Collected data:
------------------------
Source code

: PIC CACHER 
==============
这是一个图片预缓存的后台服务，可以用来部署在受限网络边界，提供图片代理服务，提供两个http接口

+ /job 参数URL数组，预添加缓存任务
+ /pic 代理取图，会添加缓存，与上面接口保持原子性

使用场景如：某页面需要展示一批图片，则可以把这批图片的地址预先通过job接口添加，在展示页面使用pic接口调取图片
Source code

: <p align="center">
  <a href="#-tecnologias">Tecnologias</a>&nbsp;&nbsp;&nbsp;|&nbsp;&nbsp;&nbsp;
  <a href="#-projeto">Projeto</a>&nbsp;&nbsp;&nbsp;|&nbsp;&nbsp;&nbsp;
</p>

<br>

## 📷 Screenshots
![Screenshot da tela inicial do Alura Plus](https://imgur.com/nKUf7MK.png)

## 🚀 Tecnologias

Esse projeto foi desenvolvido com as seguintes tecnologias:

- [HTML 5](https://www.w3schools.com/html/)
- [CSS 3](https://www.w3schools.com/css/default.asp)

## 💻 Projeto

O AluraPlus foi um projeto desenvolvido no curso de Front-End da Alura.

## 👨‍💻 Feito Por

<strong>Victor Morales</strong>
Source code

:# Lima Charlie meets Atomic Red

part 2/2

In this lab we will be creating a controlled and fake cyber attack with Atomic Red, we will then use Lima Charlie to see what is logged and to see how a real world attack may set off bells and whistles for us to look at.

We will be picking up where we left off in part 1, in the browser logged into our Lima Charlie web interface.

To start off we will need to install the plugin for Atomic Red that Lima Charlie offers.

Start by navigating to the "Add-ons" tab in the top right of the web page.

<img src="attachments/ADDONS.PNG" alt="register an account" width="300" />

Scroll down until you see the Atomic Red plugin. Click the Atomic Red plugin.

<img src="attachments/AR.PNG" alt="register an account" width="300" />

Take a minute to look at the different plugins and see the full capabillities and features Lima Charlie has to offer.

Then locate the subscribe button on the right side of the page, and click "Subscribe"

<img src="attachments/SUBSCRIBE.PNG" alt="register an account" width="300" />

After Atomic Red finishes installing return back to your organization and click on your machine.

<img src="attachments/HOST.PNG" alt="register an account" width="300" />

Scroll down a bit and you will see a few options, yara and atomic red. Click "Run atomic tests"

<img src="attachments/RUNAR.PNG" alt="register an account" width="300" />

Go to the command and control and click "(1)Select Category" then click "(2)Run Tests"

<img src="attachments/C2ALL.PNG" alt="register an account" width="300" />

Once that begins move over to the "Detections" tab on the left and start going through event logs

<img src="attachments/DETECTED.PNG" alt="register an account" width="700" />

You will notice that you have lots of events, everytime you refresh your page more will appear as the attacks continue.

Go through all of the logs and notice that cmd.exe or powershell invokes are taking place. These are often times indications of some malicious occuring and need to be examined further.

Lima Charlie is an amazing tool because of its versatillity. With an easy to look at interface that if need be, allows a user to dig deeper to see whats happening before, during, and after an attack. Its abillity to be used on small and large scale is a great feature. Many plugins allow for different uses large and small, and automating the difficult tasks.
------------------------
→ Brief
Show the lines from the data above that contain the string "desenvolvido".

→ Written reply
Esse projeto foi desenvolvido com as seguintes tecnologias:
O AluraPlus foi um projeto desenvolvido no curso de Front-End da Alura.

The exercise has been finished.